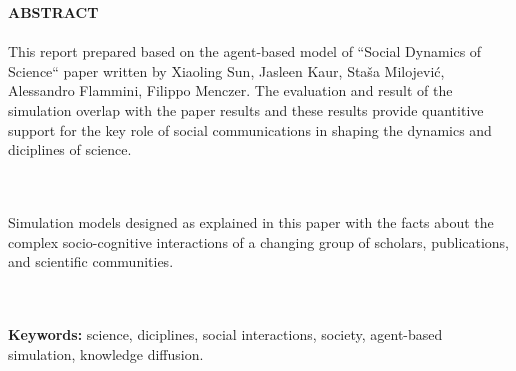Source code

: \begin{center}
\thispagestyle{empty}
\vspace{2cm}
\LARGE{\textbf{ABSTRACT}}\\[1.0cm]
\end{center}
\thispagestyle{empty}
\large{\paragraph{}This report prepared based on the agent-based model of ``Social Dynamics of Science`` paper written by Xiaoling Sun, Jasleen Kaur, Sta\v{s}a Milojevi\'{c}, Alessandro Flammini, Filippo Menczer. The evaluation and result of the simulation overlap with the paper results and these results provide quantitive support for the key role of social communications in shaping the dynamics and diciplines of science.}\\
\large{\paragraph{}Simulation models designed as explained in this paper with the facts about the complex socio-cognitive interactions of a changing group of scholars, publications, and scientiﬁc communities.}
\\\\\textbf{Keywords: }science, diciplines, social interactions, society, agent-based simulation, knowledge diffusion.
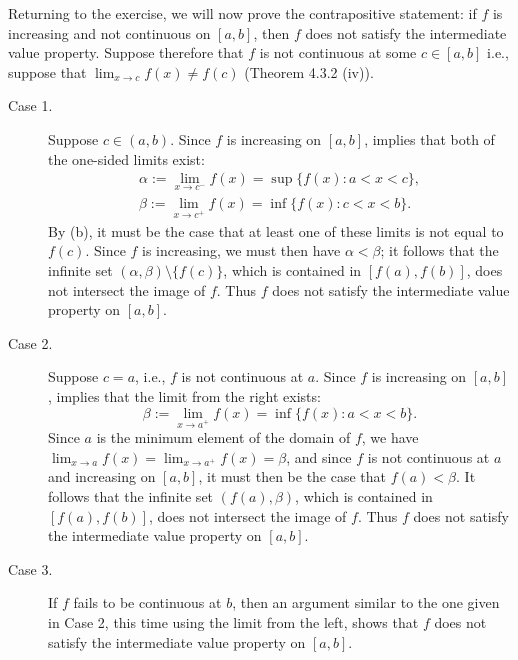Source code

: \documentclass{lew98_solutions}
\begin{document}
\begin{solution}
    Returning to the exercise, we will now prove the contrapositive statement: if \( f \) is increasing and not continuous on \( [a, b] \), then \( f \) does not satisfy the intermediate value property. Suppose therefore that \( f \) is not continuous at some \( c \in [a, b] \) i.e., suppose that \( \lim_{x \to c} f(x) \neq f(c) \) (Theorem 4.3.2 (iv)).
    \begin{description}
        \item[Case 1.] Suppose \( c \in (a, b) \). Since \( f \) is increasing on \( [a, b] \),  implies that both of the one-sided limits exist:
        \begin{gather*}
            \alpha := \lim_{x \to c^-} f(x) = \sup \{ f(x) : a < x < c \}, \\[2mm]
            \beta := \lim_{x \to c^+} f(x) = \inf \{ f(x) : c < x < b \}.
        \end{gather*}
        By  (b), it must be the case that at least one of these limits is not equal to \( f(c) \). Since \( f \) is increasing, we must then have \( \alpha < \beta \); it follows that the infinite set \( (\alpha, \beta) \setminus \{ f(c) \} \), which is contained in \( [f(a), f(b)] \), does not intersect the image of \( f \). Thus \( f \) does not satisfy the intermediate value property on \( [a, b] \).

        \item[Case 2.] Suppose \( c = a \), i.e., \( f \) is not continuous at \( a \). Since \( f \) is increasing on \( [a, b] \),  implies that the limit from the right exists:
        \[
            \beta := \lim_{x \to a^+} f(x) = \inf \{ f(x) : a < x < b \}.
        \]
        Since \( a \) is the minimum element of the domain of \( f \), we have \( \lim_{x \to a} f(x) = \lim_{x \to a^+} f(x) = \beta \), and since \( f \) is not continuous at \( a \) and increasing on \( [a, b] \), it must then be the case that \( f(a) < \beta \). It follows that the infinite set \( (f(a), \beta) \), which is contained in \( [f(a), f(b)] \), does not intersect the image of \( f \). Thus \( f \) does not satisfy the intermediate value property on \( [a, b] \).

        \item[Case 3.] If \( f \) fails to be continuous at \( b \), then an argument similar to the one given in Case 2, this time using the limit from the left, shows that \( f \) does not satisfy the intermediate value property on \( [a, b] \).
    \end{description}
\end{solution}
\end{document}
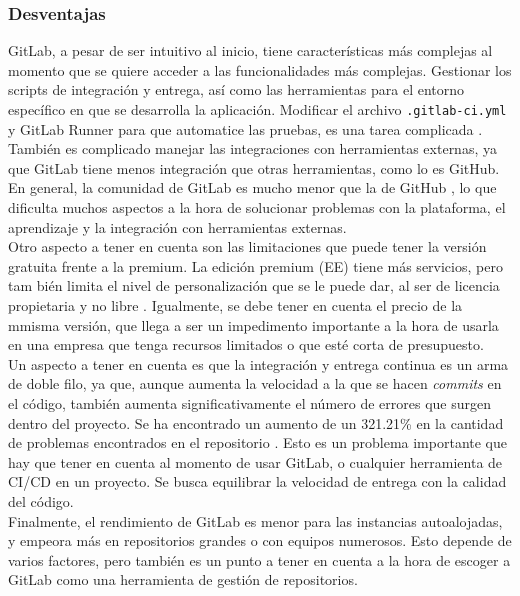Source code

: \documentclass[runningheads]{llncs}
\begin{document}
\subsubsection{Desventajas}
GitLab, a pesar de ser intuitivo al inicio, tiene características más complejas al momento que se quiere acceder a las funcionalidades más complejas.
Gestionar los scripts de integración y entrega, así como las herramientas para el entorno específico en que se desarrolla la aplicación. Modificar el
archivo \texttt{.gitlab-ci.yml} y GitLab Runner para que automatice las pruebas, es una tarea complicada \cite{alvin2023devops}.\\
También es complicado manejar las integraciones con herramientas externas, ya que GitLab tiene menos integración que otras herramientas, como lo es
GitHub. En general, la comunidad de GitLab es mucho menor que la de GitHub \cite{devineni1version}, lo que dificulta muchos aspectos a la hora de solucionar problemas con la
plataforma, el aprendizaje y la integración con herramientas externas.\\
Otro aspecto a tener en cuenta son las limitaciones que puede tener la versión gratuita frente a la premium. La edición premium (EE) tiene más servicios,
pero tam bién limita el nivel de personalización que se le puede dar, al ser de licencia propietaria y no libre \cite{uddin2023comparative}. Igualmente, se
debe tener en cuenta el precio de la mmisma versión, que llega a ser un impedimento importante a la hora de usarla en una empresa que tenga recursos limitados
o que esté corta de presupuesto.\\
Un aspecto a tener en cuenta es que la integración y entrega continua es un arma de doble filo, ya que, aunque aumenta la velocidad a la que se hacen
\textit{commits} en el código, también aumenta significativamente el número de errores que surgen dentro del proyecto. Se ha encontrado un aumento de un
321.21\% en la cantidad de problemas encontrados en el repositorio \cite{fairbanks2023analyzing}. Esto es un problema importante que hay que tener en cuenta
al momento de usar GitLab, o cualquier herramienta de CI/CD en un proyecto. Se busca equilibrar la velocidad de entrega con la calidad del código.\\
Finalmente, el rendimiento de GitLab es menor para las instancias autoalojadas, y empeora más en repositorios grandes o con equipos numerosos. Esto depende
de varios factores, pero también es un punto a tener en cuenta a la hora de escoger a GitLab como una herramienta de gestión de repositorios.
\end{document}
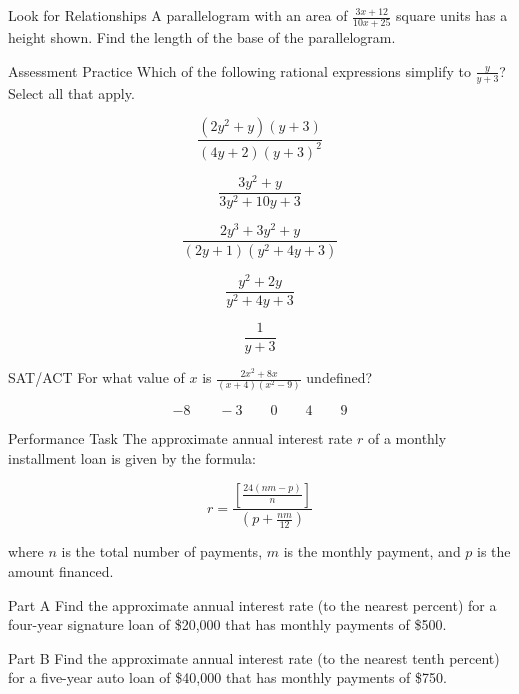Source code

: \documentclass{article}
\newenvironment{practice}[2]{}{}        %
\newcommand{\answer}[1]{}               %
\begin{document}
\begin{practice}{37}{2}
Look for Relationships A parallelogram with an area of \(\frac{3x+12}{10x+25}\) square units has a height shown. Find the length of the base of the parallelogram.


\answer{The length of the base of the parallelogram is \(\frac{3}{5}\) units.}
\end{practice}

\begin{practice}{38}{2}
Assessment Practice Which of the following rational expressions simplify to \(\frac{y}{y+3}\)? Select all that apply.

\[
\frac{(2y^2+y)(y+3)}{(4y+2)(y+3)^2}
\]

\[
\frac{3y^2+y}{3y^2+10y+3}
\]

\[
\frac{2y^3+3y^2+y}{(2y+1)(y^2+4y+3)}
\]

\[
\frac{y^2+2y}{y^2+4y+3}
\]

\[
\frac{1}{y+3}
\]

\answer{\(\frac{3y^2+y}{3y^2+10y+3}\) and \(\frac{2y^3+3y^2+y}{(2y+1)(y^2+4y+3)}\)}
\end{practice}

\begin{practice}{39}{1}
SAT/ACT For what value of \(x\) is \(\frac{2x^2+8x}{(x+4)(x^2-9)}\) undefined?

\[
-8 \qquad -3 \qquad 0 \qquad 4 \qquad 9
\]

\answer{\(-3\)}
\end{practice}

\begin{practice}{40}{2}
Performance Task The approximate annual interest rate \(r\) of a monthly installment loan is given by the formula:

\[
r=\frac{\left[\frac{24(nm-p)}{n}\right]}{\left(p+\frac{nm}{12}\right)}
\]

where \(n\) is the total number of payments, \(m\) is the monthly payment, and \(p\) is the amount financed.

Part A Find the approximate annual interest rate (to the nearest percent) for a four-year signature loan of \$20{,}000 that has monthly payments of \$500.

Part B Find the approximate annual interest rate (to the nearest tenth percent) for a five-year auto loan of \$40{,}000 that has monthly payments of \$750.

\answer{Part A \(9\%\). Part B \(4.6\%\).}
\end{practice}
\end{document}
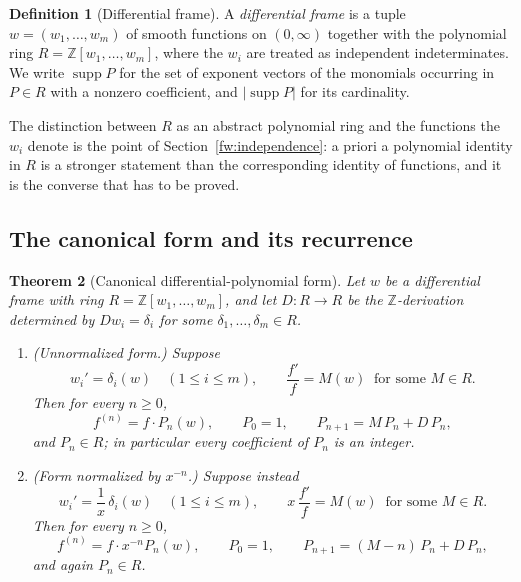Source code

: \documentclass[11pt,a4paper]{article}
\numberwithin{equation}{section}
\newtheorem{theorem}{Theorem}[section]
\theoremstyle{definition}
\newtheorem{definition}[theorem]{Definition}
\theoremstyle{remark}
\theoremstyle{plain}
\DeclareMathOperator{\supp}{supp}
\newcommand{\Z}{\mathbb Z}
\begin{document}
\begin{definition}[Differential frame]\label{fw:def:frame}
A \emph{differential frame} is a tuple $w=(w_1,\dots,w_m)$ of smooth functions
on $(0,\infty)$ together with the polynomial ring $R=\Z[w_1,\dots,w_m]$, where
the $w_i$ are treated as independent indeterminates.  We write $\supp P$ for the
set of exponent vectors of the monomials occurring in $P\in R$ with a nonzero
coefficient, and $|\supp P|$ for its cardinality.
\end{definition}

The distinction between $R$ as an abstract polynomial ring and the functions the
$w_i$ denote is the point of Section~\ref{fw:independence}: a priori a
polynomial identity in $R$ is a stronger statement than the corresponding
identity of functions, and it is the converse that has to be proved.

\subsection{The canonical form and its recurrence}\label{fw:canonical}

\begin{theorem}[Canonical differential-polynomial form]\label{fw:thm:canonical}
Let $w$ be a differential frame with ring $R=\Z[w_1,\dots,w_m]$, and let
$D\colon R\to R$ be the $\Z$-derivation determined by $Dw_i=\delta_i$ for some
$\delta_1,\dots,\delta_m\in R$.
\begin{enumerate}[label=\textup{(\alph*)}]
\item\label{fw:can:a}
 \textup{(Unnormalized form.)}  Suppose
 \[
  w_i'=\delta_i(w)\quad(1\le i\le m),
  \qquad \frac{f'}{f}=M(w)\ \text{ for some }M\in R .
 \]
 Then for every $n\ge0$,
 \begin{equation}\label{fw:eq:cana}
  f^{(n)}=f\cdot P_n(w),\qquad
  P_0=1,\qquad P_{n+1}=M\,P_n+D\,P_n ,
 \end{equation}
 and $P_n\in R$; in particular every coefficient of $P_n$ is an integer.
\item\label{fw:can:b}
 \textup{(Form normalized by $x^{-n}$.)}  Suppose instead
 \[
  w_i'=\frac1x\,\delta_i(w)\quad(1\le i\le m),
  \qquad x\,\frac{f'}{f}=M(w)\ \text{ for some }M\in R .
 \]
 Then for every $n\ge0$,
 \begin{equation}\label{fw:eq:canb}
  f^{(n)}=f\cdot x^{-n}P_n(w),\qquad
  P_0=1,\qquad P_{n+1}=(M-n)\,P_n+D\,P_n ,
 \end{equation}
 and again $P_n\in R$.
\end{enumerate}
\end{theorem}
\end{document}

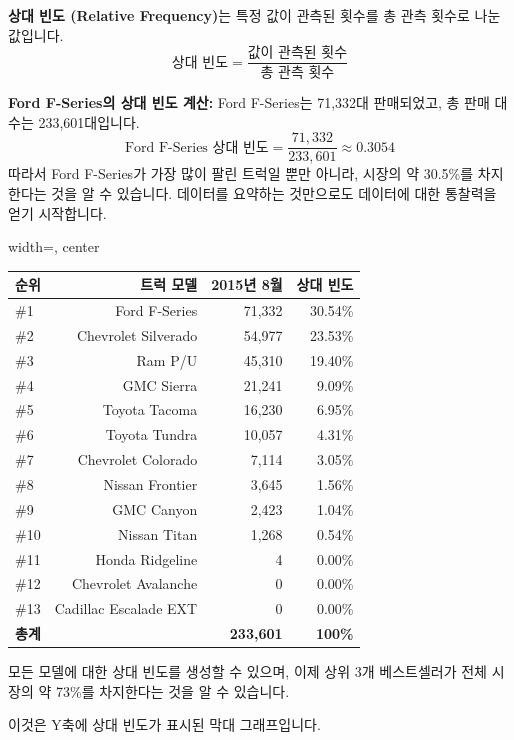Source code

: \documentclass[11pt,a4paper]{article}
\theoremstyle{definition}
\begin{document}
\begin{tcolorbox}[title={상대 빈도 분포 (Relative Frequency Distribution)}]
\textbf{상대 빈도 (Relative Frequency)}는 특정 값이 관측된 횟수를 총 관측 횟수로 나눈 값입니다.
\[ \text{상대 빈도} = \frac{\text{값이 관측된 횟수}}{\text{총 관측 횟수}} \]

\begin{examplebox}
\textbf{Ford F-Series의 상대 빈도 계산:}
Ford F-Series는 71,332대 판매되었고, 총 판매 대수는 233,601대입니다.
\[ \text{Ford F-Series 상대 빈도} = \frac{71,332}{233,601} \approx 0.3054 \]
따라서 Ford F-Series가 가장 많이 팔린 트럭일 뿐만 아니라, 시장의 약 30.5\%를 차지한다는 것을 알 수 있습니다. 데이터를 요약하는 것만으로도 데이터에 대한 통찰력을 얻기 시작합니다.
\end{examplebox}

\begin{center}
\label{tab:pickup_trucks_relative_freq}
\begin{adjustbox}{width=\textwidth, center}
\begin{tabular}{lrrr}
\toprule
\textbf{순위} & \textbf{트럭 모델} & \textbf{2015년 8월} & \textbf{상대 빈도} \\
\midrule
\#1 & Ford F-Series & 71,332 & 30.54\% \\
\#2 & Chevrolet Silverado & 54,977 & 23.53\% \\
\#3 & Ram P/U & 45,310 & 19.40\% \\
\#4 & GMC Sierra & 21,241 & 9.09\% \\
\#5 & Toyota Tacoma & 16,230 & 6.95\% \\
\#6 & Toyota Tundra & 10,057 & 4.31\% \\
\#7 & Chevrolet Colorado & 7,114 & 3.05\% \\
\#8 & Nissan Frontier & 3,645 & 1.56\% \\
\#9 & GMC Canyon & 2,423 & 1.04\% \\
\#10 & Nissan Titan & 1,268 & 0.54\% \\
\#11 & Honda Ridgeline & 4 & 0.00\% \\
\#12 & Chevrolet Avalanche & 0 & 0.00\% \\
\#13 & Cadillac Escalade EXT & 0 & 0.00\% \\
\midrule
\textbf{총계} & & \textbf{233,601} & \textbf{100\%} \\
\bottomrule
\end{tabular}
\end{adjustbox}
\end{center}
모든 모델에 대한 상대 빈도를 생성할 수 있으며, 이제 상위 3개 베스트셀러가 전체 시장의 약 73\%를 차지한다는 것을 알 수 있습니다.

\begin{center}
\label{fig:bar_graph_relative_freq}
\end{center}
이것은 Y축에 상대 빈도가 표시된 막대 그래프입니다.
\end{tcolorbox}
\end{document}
____________________
> _EXERCISE INSTRUCTIONS_
When the string "dots" appears in a line of the records above, that line is to be copied.

> _WRITTEN ANSWER_
A \emph{differential frame} is a tuple $w=(w_1,\dots,w_m)$ of smooth functions
on $(0,\infty)$ together with the polynomial ring $R=\Z[w_1,\dots,w_m]$, where
Let $w$ be a differential frame with ring $R=\Z[w_1,\dots,w_m]$, and let
$\delta_1,\dots,\delta_m\in R$.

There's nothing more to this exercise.